Top of Records provided
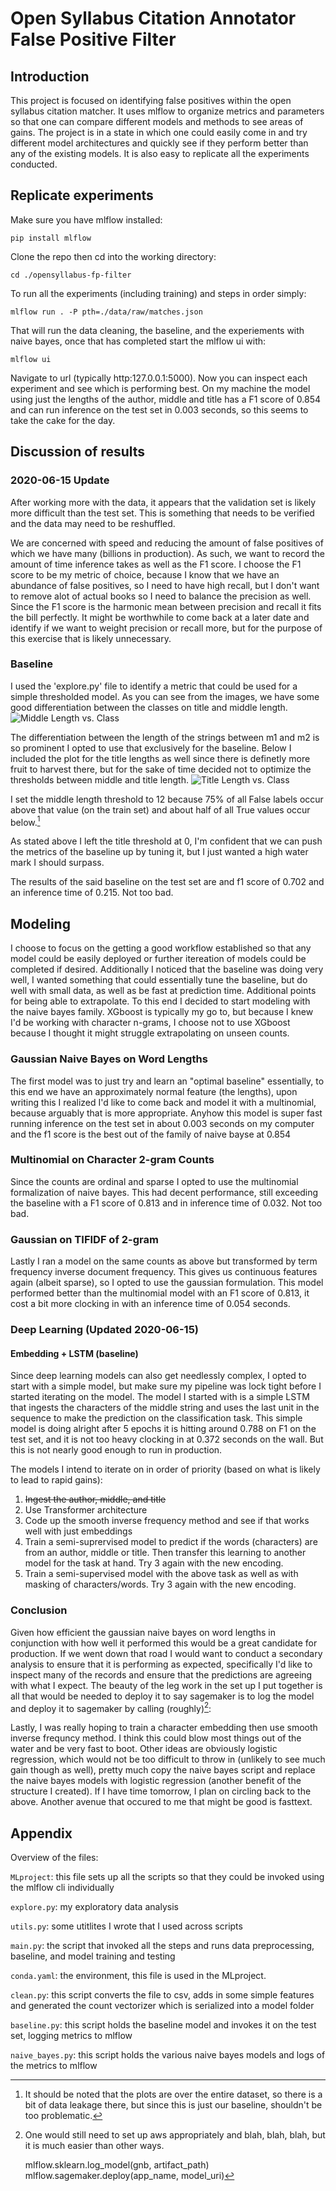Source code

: # Open Syllabus Citation Annotator False Positive Filter

## Introduction
This project is focused on identifying false positives within the open syllabus citation matcher.  It uses mlflow to organize metrics and parameters so that one can compare different models and methods to see areas of gains.  The project is in a state in which one could easily come in and try different model architectures and quickly see if they perform better than any of the existing models.  It is also easy to replicate all the experiments conducted.

## Replicate experiments
Make sure you have mlflow installed:

    pip install mlflow

Clone the repo then cd into the working directory:

    cd ./opensyllabus-fp-filter 

To run all the experiments (including training) and steps in order simply:

    mlflow run . -P pth=./data/raw/matches.json

That will run the data cleaning, the baseline, and the experiements with naive bayes, once that has completed start the mlflow ui with:

    mlflow ui

Navigate to url (typically http:127.0.0.1:5000). Now you can inspect each experiment and see which is performing best.  On my machine the model using just the lengths of the author, middle and title has a F1 score of 0.854 and can run inference on the test set in 0.003 seconds, so this seems to take the cake for the day.

## Discussion of results
### 2020-06-15 Update
After working more with the data, it appears that the validation set is likely more difficult than the test set.  This is something that needs to be verified and the data may need to be reshuffled.

We are concerned with speed and reducing the amount of false positives of which we have many (billions in production).  As such, we want to record the amount of time inference takes as well as the F1 score.  I choose the F1 score to be my metric of choice, because I know that we have an abundance of false positives, so I need to have high recall, but I don't want to remove alot of actual books so I need to balance the precision as well.  Since the F1 score is the harmonic mean between precision and recall it fits the bill perfectly.  It might be worthwhile to come back at a later date and identify if we want to weight precision or recall more, but for the purpose of this exercise that is likely unnecessary.

### Baseline
I used the 'explore.py' file to identify a metric that could be used for a simple thresholded model.  As you can see from the images, we have some good differentiation between the classes on title and middle length.
![Middle Length vs. Class](/images/middle_len.png)

The differentiation  between the length of the strings between m1 and m2 is so prominent I opted to use that exclusively for the baseline.  Below I included the plot for the title lengths as well since there is definetly more fruit to harvest there, but for the sake of time decided not to optimize the thresholds between middle and title length.
![Title Length vs. Class](/images/title_len.png)

I set the middle length threshold to 12 because 75% of all False labels occur above that value (on the train set) and about half of all True values occur below.[^1]

[^1]: It should be noted that the plots are over the entire dataset, so there is a bit of data leakage there, but since this is just our baseline, shouldn't be too problematic.

As stated above I left the title threshold at 0, I'm confident that we can push the metrics of the baseline up by tuning it, but I just wanted a high water mark I should surpass.

The results of the said baseline on the test set are and f1 score of 0.702 and an inference time of 0.215.  Not too bad.


## Modeling
I choose to focus on the getting a good workflow established so that any model could be easily deployed or further itereation of models could be completed if desired.  Additionally I noticed that the baseline was doing very well, I wanted something that could essentially tune the baseline, but do well with small data, as well as be fast at prediction time.  Additional points for being able to extrapolate.  To this end I decided to start modeling with the naive bayes family.  XGboost is typically my go to, but because I knew I'd be working with character n-grams, I choose not to use XGboost because I thought it might struggle extrapolating on unseen counts.

### Gaussian Naive Bayes on Word Lengths
The first model was to just try and learn an "optimal baseline" essentially, to this end we have an approximately normal feature (the lengths), upon writing this I realized I'd like to come back and model it with a multinomial, because arguably that is more appropriate.  Anyhow this model is super fast running inference on the test set in about 0.003 seconds on my computer and the f1 score is the best out of the family of naive bayse at 0.854

### Multinomial on Character 2-gram Counts
Since the counts are ordinal and sparse I opted to use the multinomial formalization of naive bayes.  This had decent performance, still exceeding the baseline with a F1 score of 0.813 and in inference time of 0.032.  Not too bad.

### Gaussian on TIFIDF of 2-gram
Lastly I ran a model on the same counts as above but transformed by term frequency inverse document frequency.  This gives us continuous features again (albeit sparse), so I opted to use the gaussian formulation.  This model performed better than the multinomial model with an F1 score of 0.813, it cost a bit more clocking in with an inference time of 0.054 seconds.

### Deep Learning (Updated 2020-06-15)
#### Embedding + LSTM (baseline)
Since deep learning models can also get needlessly complex, I opted to start with a simple model, but make sure my pipeline was lock tight before I started iterating on the model.  The model I started with is a simple LSTM that ingests the characters of the middle string and uses the last unit in the sequence to make the prediction on the classification task.  This simple model is doing alright after 5 epochs it is hitting around 0.788 on F1 on the test set, and it is not too heavy clocking in at 0.372 seconds on the wall.  But this is not nearly good enough to run in production.

The models I intend to iterate on in order of priority (based on what is likely to lead to rapid gains):

1. ~~Ingest the author, middle, and title~~
2. Use Transformer architecture
3. Code up the smooth inverse frequency method and see if that works well with just embeddings
4. Train a semi-suprervised model to predict if the words (characters) are from an author, middle or title.  Then transfer this learning to another model for the task at hand.  Try 3 again with the new encoding.
4. Train a semi-supervised model with the above task as well as with masking of characters/words.  Try 3 again with the new encoding.

### Conclusion
Given how efficient the gaussian naive bayes on word lengths in conjunction with how well it performed this would be a great candidate for production.  If we went down that road I would want to conduct a secondary analysis to ensure that it is performing as expected, specifically I'd like to inspect many of the records and ensure that the predictions are agreeing with what I expect.  The beauty of the leg work in the set up I put together is all that would be needed to deploy it to say sagemaker is to log the model and deploy it to sagemaker by calling (roughly)[^2]:
[^2]: One would still need to set up aws appropriately and blah, blah, blah, but it is much easier than other ways.

    mlflow.sklearn.log_model(gnb, artifact_path)
    mlflow.sagemaker.deploy(app_name, model_uri)


Lastly, I was really hoping to train a character embedding then use smooth inverse frequncy method.  I think this could blow most things out of the water and be very fast to boot.  Other ideas are obviously logistic regression, which would not be too difficult to throw in (unlikely to see much gain though as well), pretty much copy the naive bayes script and replace the naive bayes models with logistic regression (another benefit of the structure I created).  If I have time tomorrow, I plan on circling back to the above.  Another avenue that occured to me that might be good is fasttext.  


## Appendix
Overview of the files:

`MLproject`: this file sets up all the scripts so that they could be invoked using the mlflow cli individually

`explore.py`: my exploratory data analysis

`utils.py`: some utitlites I wrote that I used across scripts

`main.py`: the script that invoked all the steps and runs data preprocessing, baseline, and model training and testing

`conda.yaml`: the environment, this file is used in the MLproject.

`clean.py`: this script converts the file to csv, adds in some simple features and generated the count vectorizer which is serialized into a model folder

`baseline.py`: this script holds the baseline model and invokes it on the test set, logging metrics to mlflow

`naive_bayes.py`: this script holds the various naive bayes models and logs of the metrics to mlflow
Bottom of Records provided
— Try it —
Word for word, restate the lines of the data above that fall between the line holding "Since deep learning" and the line holding "### Conclusion", inclusive, and no other lines.

— Solution —
Since deep learning models can also get needlessly complex, I opted to start with a simple model, but make sure my pipeline was lock tight before I started iterating on the model.  The model I started with is a simple LSTM that ingests the characters of the middle string and uses the last unit in the sequence to make the prediction on the classification task.  This simple model is doing alright after 5 epochs it is hitting around 0.788 on F1 on the test set, and it is not too heavy clocking in at 0.372 seconds on the wall.  But this is not nearly good enough to run in production.

The models I intend to iterate on in order of priority (based on what is likely to lead to rapid gains):

1. ~~Ingest the author, middle, and title~~
2. Use Transformer architecture
3. Code up the smooth inverse frequency method and see if that works well with just embeddings
4. Train a semi-suprervised model to predict if the words (characters) are from an author, middle or title.  Then transfer this learning to another model for the task at hand.  Try 3 again with the new encoding.
4. Train a semi-supervised model with the above task as well as with masking of characters/words.  Try 3 again with the new encoding.

### Conclusion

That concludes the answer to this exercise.